> EXERCISE AIM: Show only those lines of the entries where the string "pandemic" is found.

Data excerpts
§ §

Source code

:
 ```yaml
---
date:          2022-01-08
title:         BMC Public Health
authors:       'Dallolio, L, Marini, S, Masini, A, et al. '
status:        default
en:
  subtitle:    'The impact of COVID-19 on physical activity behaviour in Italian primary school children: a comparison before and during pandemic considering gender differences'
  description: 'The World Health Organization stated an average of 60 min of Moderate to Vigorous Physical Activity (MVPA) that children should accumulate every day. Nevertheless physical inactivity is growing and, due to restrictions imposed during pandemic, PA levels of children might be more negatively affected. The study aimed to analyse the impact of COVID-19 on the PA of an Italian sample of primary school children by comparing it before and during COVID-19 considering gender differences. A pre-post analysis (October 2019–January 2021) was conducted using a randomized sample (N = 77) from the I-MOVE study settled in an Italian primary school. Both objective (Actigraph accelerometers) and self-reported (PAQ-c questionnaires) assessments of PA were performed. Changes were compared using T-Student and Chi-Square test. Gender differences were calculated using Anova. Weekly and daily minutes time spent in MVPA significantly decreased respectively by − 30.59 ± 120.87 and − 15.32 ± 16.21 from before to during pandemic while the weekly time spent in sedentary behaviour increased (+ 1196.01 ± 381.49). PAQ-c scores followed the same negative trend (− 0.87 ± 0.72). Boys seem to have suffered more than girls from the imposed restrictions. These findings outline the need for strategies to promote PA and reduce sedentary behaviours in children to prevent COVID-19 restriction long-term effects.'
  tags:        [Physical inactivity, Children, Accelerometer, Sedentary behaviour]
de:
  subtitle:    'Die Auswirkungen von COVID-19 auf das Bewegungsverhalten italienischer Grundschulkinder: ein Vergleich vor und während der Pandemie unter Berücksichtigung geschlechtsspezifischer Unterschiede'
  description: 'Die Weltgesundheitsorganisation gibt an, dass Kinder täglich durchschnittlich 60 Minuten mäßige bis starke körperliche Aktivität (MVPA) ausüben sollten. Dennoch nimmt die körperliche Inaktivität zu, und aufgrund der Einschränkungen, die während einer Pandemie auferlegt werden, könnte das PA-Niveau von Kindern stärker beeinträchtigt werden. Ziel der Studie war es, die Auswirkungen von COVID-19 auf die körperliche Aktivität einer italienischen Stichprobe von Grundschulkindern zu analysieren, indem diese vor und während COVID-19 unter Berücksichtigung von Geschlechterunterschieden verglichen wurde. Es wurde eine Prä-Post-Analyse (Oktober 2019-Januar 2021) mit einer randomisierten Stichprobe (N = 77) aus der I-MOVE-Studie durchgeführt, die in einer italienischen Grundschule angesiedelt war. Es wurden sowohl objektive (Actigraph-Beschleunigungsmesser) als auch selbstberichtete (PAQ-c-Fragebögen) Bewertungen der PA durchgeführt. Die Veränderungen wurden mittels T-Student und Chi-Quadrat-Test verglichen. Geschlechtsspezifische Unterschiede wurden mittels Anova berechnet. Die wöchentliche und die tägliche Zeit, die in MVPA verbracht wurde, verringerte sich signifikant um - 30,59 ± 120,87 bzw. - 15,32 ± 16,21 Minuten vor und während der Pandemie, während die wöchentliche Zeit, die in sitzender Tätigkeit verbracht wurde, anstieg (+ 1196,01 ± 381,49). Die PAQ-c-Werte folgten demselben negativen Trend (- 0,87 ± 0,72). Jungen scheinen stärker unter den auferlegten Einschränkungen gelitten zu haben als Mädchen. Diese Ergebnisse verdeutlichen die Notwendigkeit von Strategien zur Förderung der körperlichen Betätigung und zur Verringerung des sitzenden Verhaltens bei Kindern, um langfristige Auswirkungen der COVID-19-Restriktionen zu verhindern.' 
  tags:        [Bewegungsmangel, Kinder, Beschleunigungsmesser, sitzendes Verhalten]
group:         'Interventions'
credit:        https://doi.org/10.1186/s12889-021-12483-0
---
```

§ §

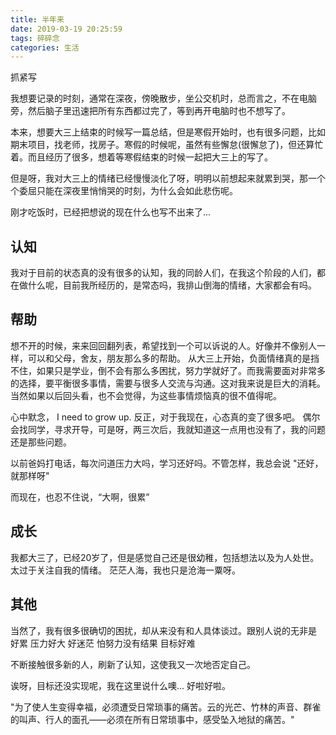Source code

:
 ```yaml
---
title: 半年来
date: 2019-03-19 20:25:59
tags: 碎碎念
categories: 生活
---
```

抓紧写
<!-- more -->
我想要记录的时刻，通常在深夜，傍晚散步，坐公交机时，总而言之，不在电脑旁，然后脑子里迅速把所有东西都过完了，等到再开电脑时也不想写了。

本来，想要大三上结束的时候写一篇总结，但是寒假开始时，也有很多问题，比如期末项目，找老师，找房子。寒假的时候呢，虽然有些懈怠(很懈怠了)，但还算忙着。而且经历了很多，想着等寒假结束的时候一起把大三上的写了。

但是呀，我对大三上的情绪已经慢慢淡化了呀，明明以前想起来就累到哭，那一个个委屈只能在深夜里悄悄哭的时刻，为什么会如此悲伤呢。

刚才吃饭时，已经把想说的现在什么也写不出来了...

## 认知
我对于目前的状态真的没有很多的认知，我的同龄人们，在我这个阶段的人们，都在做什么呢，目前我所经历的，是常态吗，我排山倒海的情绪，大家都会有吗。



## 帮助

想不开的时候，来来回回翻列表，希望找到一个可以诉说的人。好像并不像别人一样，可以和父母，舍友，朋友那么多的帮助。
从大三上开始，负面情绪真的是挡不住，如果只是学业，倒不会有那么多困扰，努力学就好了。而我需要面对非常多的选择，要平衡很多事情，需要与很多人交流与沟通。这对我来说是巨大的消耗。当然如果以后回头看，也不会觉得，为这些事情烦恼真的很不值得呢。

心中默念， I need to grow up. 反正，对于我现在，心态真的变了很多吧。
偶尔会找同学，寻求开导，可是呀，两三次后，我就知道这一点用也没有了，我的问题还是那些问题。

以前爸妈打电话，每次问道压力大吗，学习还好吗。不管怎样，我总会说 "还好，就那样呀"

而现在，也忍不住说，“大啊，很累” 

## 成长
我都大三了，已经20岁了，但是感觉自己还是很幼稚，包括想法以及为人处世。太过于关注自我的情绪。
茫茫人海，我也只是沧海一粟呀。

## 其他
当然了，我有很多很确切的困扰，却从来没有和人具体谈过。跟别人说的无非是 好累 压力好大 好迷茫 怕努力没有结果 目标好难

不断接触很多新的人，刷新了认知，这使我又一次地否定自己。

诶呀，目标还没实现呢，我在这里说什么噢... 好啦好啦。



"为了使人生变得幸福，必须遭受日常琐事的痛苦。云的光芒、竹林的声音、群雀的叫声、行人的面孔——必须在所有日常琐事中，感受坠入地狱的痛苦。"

§ §

> ANSWER FOR THE TASK:
  subtitle:    'The impact of COVID-19 on physical activity behaviour in Italian primary school children: a comparison before and during pandemic considering gender differences'
  description: 'The World Health Organization stated an average of 60 min of Moderate to Vigorous Physical Activity (MVPA) that children should accumulate every day. Nevertheless physical inactivity is growing and, due to restrictions imposed during pandemic, PA levels of children might be more negatively affected. The study aimed to analyse the impact of COVID-19 on the PA of an Italian sample of primary school children by comparing it before and during COVID-19 considering gender differences. A pre-post analysis (October 2019–January 2021) was conducted using a randomized sample (N = 77) from the I-MOVE study settled in an Italian primary school. Both objective (Actigraph accelerometers) and self-reported (PAQ-c questionnaires) assessments of PA were performed. Changes were compared using T-Student and Chi-Square test. Gender differences were calculated using Anova. Weekly and daily minutes time spent in MVPA significantly decreased respectively by − 30.59 ± 120.87 and − 15.32 ± 16.21 from before to during pandemic while the weekly time spent in sedentary behaviour increased (+ 1196.01 ± 381.49). PAQ-c scores followed the same negative trend (− 0.87 ± 0.72). Boys seem to have suffered more than girls from the imposed restrictions. These findings outline the need for strategies to promote PA and reduce sedentary behaviours in children to prevent COVID-19 restriction long-term effects.'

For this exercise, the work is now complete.